Government and Parliament buildings, Sarajevo

Juraj Neidhardt (/hr/; 15 October 1901 – 13 July 1979) was a Yugoslav architect, teacher, urban planner and writer.

==Biography==
Neidhardt was born in Zagreb on October 15, 1901. He studied architecture at the Academy of Fine Arts in Vienna, under Peter Behrens and gained a diploma in 1924. During his studies in Vienna he made an interesting project for the airport.

From 1930 to 1932 he worked for Behrens in Berlin and between 1932 and 1936 was the only paid assistant in the Paris studio of Le Corbusier. During this period Neidhardt was involved in several major projects, including a department store located in Alexanderplatz, Berlin. He was also a recipient of second prize in a competition for the Yugoslav Pavilion at the Exposition Internationale des Arts et Techniques dans la Vie Moderne, Paris (1937). He returned to Zagreb in 1937 where he designed the Theological School for the Zagreb Diocese.

He then moved to Sarajevo in 1939 and remained there until the end of his life. His decision to move to Sarajevo is greatly attributed to Dušan Grabrijan, a Slovenian-Bosnian architect, who coauthored a book with Neidhardt called Architecture of Bosnia and Voyage to Modern.

Neidhardt became a professor (1953) at the Architectural Faculty at the University of Sarajevo. Architecture in Bosnia and its regional characteristics preoccupied Neidhardt for the rest of his life. His principal works included low-cost housing estates, for example at Vareš, Zenica and Ljubija, and, more prominently, the Philosophy Faculty (1955–9), the Institute of Physics and Chemistry (1959–64; both of which were heavily damaged in 1994) as well as the urban plan (1954) for the centre of Marindvor, all in Sarajevo. His buildings and major urban schemes were all marked with the synthesis of traditional building elements and modern technological and artistic developments, with a strong emphasis on the integration of architecture with landscape.

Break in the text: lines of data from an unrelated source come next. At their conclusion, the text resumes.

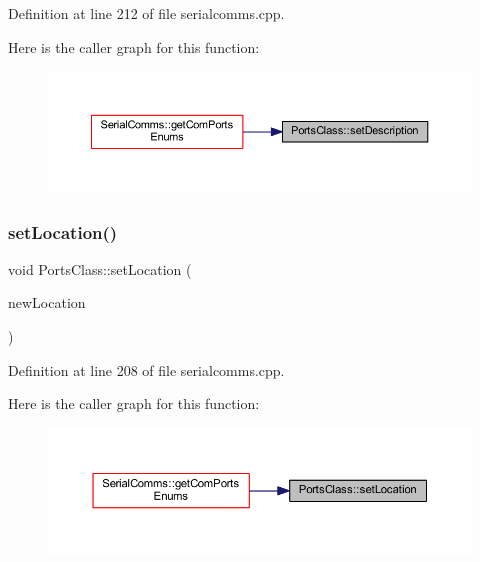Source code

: Definition at line 212 of file serialcomms.\+cpp.

Here is the caller graph for this function\+:
\nopagebreak
\begin{figure}[H]
\begin{center}
\leavevmode
\includegraphics[width=350pt]{class_ports_class_a2f06af1956265d0079be56b9b85c3a0f_icgraph}
\end{center}
\end{figure}
\mbox{\label{class_ports_class_a1a5f185d5b9db6407d943187778f3782}} 
\subsubsection{\texorpdfstring{setLocation()}{setLocation()}}
{\footnotesize\ttfamily void Ports\+Class\+::set\+Location (\begin{DoxyParamCaption}\item[{Q\+String}]{new\+Location }\end{DoxyParamCaption})}



Definition at line 208 of file serialcomms.\+cpp.

Here is the caller graph for this function\+:
\nopagebreak
\begin{figure}[H]
\begin{center}
\leavevmode
\includegraphics[width=350pt]{class_ports_class_a1a5f185d5b9db6407d943187778f3782_icgraph}
\end{center}
\end{figure}
\mbox{\label{class_ports_class_a0ac6d29d8868c2ebde8811d0249d7e41}} 
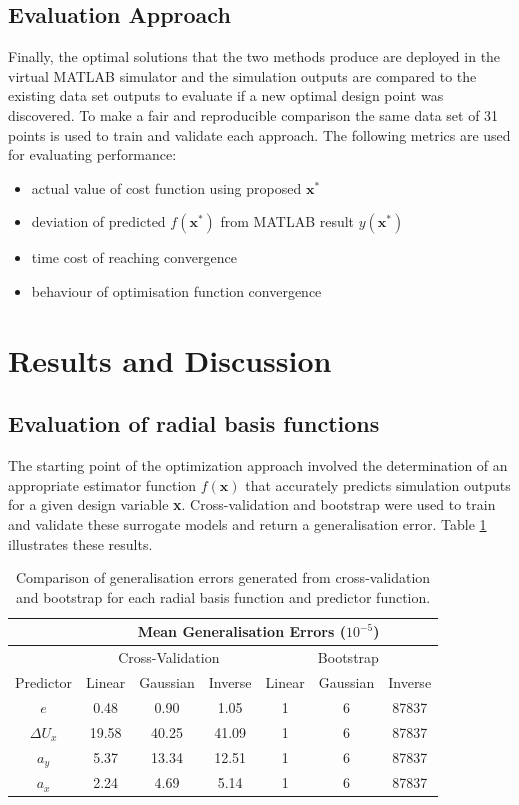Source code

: \documentclass[conf]{new-aiaa}
\begin{document}
\subsection{Evaluation Approach}
Finally, the optimal solutions that the two methods produce are deployed in the virtual MATLAB simulator and the simulation outputs are compared to the existing data set outputs to evaluate if a new optimal design point was discovered. To make a fair and reproducible comparison the same data set of 31 points is used to train and validate each approach. The following metrics are used for evaluating performance:
\begin{itemize}
\item actual value of cost function using proposed $\textbf{x}^*$
\item deviation of predicted $f(\textbf{x}^*)$ from MATLAB result $y(\textbf{x}^*)$
\item time cost of reaching convergence
\item behaviour of optimisation function convergence
\end{itemize}

\section{Results and Discussion}

\subsection{Evaluation of radial basis functions}
The starting point of the optimization approach involved the determination of an appropriate estimator function $f(\textbf{x})$ that accurately predicts simulation outputs for a given design variable \textbf{x}. Cross-validation and bootstrap were used to train and validate these surrogate models and return a generalisation error. Table \ref{tab:cv_bs_rbf} illustrates these results.
\begin{table}[H]
  \centering
\begin{tabular}{|c|c c c|c c c|}
 \hline
 \cline{2-7} & \multicolumn{6}{|c|}{Mean Generalisation Errors ($10^{-5}$)}\\
 \hline
 \cline{2-7} & \multicolumn{3}{|c|}{Cross-Validation} & \multicolumn{3}{|c|}{Bootstrap}\\
 \hline
  Predictor &Linear & Gaussian & Inverse & Linear & Gaussian & Inverse \\ [0.5ex] 
 \hline
 $e$ & 0.48 & 0.90 & 1.05 & 1 & 6 & 87837\\
 \hline
 $\Delta U_x$ & 19.58 & 40.25 & 41.09 & 1 & 6 & 87837\\
 \hline
 $a_y$ & 5.37 & 13.34 & 12.51 & 1 & 6 & 87837\\
 \hline
 $a_x$ & 2.24 & 4.69 & 5.14 & 1 & 6 & 87837\\ [0.5ex] 
 \hline
\end{tabular}
\caption{\label{tab:cv_bs_rbf}Comparison of generalisation errors generated from cross-validation and bootstrap for each radial basis function and predictor function.}
\end{table}
\end{document}
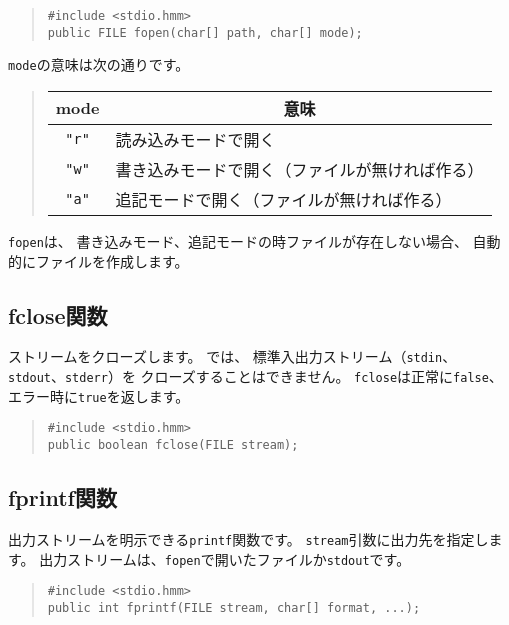 \begin{quote}
\begin{verbatim}
#include <stdio.hmm>
public FILE fopen(char[] path, char[] mode);
\end{verbatim}
\end{quote}

\verb/mode/の意味は次の通りです。

\begin{quote}
\begin{tabular}{c|l}
\multicolumn{1}{c|}{mode} & \multicolumn{1}{c}{意味} \\\hline
\verb/"r"/ & 読み込みモードで開く \\
\verb/"w"/ & 書き込みモードで開く（ファイルが無ければ作る） \\
\verb/"a"/ & 追記モードで開く（ファイルが無ければ作る）
\end{tabular}
\end{quote}

\verb/fopen/は、
書き込みモード、追記モードの時ファイルが存在しない場合、
自動的にファイルを作成します。

\subsection{fclose関数}

ストリームをクローズします。
\tacos では、
標準入出力ストリーム（\verb/stdin/、\verb/stdout/、\verb/stderr/）を
クローズすることはできません。
\verb/fclose/は正常に\verb/false/、
エラー時に\verb/true/を返します。

\begin{quote}
\begin{verbatim}
#include <stdio.hmm>
public boolean fclose(FILE stream);
\end{verbatim}
\end{quote}

\subsection{fprintf関数}

出力ストリームを明示できる\verb/printf/関数です。
\verb/stream/引数に出力先を指定します。
出力ストリームは、\verb/fopen/で開いたファイルか\verb/stdout/です。

\begin{quote}
\begin{verbatim}
#include <stdio.hmm>
public int fprintf(FILE stream, char[] format, ...);
\end{verbatim}
\end{quote}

Neidhardt's most significant architectural works include works on the ski house at Trebević, Faculty of Philosophy, Chemical-Physical Institute, House of Scouts (Dom Izviđača) in Sarajevo, the urban core solution at Marindvor in Sarajevo, Parliament building of Bosnia and Herzegovina.

Juraj Neidhardt died in Sarajevo, aged 77, and is buried in a Sarajevo cemetery called Bare.